UKC

An Interview With Stephen Venables

© Stephen Venables
Stephen Venables  © Stephen Venables Collection
Stephen Venables
© Stephen Venables Collection

Luke Hughes on the Hinterstoisser Traverse, North Face of the Eiger.  © Stephen Venables
Luke Hughes on the Hinterstoisser Traverse, North Face of the Eiger.
© Stephen Venables
Who is Stephen Venables?

From StephenVenables.com:

Stephen Venables, mountaineer, writer, broadcaster and public speaker, was the first Briton to climb Everest without supplementary oxygen. He reached the summit alone, after climbing with a small American-Canadian team, by a new route up the gigantic Kangshung Face.

Everest was a thrilling highlight in a career which has taken Stephen right through the Himalaya, from Afghanistan to Tibet, making first ascents of many previously unknown mountains. His adventures have also taken him to the Rockies, the Andes, the Antarctic island South Georgia, East Africa, South Africa and of course the European Alps, where he has climbed and skied for over forty years.

Here Stephen answers some questions for UKClimbing.com about his life, his views on mountaineering and of course, what he thinks about Everest.

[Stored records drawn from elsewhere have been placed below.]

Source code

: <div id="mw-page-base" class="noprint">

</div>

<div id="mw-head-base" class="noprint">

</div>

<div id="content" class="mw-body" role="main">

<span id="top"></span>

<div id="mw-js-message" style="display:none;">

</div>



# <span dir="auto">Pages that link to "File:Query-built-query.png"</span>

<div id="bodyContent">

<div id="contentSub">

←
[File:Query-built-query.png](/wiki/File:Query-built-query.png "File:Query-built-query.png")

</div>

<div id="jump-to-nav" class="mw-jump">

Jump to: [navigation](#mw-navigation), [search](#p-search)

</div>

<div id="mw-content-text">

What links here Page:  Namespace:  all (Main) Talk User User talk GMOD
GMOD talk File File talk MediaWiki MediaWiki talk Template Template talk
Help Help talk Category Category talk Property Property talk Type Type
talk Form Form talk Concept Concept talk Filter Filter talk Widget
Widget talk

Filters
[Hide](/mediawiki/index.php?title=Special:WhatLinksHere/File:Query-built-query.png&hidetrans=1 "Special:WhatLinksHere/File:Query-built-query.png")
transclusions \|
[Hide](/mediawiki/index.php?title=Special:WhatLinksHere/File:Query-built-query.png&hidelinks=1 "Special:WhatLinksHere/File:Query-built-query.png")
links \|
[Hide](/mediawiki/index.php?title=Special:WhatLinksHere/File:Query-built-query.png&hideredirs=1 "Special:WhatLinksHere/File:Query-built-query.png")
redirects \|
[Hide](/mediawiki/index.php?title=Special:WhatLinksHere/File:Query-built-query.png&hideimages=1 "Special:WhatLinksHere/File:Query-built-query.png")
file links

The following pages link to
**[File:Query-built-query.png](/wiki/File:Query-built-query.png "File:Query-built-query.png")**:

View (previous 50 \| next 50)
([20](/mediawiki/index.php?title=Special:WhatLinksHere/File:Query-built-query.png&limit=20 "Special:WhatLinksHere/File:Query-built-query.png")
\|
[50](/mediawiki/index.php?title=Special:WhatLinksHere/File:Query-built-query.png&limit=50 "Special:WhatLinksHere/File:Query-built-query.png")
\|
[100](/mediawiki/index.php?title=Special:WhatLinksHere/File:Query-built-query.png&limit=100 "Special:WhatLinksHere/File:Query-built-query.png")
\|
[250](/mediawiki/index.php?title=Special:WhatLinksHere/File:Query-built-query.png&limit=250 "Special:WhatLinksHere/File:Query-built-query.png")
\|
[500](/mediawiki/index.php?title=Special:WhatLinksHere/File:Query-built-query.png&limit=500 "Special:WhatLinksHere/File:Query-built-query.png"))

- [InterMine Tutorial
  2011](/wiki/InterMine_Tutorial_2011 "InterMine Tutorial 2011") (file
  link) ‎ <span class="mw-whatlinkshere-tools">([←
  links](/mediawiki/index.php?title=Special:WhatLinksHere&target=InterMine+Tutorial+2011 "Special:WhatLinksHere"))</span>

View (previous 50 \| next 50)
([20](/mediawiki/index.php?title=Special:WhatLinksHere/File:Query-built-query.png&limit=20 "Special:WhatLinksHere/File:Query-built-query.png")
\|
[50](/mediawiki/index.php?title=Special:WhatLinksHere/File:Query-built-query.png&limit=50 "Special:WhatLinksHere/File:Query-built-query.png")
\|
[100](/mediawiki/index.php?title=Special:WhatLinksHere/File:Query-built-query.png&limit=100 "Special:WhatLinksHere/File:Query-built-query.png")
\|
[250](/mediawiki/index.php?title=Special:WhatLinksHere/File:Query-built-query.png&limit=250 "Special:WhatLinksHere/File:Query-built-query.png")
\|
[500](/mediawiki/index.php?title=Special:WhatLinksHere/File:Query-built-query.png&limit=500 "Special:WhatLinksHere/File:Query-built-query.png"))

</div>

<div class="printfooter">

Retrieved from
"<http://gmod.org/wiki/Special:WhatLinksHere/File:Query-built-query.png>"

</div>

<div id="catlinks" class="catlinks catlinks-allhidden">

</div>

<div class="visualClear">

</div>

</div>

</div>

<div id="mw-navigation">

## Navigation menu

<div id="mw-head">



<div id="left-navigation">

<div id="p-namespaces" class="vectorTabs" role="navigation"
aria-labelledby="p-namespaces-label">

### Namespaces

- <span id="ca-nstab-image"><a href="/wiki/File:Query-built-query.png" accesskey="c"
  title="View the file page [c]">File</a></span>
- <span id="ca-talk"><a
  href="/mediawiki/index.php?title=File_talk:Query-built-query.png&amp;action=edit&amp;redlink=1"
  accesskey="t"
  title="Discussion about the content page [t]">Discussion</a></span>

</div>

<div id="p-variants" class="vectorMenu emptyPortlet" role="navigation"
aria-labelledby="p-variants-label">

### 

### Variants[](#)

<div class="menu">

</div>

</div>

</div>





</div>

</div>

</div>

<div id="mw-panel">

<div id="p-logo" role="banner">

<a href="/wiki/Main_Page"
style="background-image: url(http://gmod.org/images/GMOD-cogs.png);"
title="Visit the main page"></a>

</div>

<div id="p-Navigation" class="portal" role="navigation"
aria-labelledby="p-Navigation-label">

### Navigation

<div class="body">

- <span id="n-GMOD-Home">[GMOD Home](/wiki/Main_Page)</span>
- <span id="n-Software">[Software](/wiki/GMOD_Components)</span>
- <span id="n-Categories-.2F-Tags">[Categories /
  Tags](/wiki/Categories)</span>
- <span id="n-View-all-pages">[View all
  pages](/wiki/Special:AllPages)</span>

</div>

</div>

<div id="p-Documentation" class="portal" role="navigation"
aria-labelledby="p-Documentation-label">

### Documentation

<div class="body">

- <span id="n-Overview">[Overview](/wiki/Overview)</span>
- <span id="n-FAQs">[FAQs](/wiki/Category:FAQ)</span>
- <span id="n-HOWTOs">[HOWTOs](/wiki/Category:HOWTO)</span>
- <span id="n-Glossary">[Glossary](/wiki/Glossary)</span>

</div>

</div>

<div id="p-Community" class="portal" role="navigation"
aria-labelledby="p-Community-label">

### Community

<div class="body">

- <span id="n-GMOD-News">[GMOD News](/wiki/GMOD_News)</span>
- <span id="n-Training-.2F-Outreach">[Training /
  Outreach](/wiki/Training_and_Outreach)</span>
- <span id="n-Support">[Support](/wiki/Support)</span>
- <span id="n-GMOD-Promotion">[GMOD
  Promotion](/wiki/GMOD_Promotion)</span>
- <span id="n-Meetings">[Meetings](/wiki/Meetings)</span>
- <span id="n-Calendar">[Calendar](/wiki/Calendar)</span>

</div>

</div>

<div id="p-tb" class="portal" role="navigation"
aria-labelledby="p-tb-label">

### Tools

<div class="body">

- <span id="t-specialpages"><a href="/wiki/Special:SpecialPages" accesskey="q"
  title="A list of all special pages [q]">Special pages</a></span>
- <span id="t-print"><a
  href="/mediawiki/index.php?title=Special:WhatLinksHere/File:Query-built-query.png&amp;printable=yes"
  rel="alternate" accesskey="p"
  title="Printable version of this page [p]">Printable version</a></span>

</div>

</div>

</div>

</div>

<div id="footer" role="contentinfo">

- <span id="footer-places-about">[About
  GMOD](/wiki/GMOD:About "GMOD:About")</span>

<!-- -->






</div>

Looking back, how do you view the young Stephen Venables? 

I was rather shy and awkward on the outside, but consumed inside by big dreams and enthusiasms. From the age of about seventeen, those dreams included climbing.   

Would you view yourself as an ambitious climber? 

I alternate between extremes of idle indifference and intense ambition.  Climbing is ultimately ignoble – it is about self-indulgent pleasure.  But pursuing that pleasure can involve moments of discomfort, fear and hard graft; and few things can beat the satisfaction of completing a big epic climb. 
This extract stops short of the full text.